Frode stood up and followed his father away from the feast. They walked the familiar, yet foreign, roads of the great Martyr city. Rope bridges swung above his head just before the blank grey sky. They twisted and changed elevation, forming a village of their own in the sky. Frode was led up a large wooden ramp that twisted around a wooden tower that was as thick as the entirety of Dreng’s Rest.
“I have some grave news son,” Frode’s father said as they climbed the tower, “It will not be easy to hear.”
“Out with it,” Frode said firmly, finally remembering who he was and all he had accomplished in his long life.
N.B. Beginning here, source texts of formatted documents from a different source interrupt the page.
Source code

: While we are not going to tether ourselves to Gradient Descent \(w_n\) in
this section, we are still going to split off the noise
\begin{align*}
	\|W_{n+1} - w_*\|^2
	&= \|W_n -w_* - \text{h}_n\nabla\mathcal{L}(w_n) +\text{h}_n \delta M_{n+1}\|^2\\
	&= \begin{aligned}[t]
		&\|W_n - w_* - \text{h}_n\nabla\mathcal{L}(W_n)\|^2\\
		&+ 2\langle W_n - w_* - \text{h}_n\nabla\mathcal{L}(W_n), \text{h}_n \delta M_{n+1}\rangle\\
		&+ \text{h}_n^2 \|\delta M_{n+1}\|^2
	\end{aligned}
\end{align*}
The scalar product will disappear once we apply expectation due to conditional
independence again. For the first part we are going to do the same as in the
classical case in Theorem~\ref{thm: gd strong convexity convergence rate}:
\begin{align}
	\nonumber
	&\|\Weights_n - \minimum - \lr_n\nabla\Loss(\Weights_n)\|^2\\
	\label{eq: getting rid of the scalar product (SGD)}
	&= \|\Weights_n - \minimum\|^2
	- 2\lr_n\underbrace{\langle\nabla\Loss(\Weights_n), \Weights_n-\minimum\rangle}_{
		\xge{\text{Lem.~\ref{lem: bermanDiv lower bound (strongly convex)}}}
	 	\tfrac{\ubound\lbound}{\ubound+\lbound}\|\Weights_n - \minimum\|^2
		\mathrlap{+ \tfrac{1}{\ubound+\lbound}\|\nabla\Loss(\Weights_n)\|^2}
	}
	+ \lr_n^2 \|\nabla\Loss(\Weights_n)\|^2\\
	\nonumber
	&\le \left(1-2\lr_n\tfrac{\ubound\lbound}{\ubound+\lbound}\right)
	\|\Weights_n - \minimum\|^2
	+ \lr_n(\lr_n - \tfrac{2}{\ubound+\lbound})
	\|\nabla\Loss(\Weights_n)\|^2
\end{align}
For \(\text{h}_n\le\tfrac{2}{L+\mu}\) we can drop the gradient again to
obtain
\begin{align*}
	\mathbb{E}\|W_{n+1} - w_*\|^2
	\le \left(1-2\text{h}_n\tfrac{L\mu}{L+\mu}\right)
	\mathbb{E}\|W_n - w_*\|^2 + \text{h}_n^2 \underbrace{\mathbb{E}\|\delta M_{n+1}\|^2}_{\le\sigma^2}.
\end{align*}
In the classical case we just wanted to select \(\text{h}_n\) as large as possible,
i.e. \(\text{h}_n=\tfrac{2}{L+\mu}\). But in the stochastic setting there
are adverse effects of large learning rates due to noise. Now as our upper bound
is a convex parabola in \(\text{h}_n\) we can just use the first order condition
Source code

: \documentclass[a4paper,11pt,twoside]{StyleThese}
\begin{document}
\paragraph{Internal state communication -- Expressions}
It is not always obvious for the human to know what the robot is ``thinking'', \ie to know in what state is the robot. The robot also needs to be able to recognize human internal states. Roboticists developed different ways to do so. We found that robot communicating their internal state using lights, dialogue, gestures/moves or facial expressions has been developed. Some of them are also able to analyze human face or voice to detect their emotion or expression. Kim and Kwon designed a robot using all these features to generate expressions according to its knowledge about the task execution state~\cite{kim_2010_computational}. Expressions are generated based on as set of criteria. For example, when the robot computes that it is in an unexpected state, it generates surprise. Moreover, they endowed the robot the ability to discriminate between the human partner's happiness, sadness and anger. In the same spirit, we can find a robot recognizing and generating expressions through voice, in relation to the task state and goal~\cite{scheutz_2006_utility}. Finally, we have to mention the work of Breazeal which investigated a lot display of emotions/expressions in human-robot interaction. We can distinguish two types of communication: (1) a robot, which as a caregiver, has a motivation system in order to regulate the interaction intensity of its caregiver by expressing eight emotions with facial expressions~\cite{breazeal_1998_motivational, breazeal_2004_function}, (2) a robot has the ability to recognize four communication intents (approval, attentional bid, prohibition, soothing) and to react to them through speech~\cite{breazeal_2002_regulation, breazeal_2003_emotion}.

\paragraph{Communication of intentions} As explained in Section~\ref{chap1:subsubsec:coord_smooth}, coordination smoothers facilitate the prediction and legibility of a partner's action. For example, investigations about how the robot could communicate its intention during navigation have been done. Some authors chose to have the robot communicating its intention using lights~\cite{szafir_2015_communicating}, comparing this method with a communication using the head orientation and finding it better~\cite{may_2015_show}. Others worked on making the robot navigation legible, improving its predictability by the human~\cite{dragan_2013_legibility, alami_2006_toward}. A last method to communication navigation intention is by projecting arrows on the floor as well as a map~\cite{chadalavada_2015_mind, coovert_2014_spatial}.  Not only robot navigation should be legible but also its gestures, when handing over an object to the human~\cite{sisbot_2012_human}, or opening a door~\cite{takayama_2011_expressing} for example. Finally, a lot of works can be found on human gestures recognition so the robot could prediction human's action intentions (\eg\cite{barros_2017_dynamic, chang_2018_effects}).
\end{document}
Finally remembering that he deserved to be counted among the great shamans.
“Very well,” his father growled, “the humans are destined to destroy everything our race holds dear. They are destined to destroy the Great Savanna.”
Frode shook his head, “No, the humans protect the Great Savanna. Without them, it would have already been destroyed. You yourself predicted that they would come and do great things for us when you were alive. Humans that could command the fire and spend stat points before they reached adulthood. That was your prophecy, father.”
“Great does not always follow benevolence,” his father said sadly, “I was not insane when I was granted that prophecy, but the prophecy was limited at the time. When I died and came here I was able to talk to people that understood me and didn’t label me a Mad Shaman. I grew more powerful and saw the prophecy more clearly. With Salmaana’s help, we were able to see even clearer. The humans are destined to destroy all the lessor Spirit Vessels, which is a great dead of benevolence. But with this deeper sight Salmaana has granted us, we also discovered they will accomplish great deeds of malevolence as well.”
Frode reached the top of the tower and stood on its flat surface, overlooking the entirety of the great Martyr city. He stepped to the edge and caught a glimpse of the feast’s fire breathing life into the dull greyness of the city.
“They will destroy the Great Savanna if they are allowed to,” his father continued.
Frode turned to face his father and shook his hard head. He refused to believe that James and the other humans; the humans that grew stronger under his very eyes, who fought side by side with him, who helped bury Dreng, would ever betray them. The humans were wise, intelligent, and they were fearsome friends. They would never betray the Great Savanna. Frode wanted to tell his father all that and more, but he couldn’t. His breath caught in his chest as his body lurched. His father pushed him off the tower.
“I am proud of you my son. Please do come visit when you have enough power again!” his father yelled as he looked over the edge of the tower, “In the meantime, look out for the signs!”
Pain snaked through Frode’s body and lit all of his nerves on fire. He came to with a powerful roar that could have come from Dreng himself. He was back in the Chieftain’s hut.
Frode calmed his breathing and deactivated Martyr’s rage, allowing his wounds to slowly seal. The prisoner’s below him tossed and turned peacefully. He couldn’t sense any of the Lich King’s evil within them anymore. They would heal as long as they could overcome Omero’s PTSD insanity. Frode wanted to feel relieved now that his portion of helping the prisoners recover was completed. Instead, he felt restless.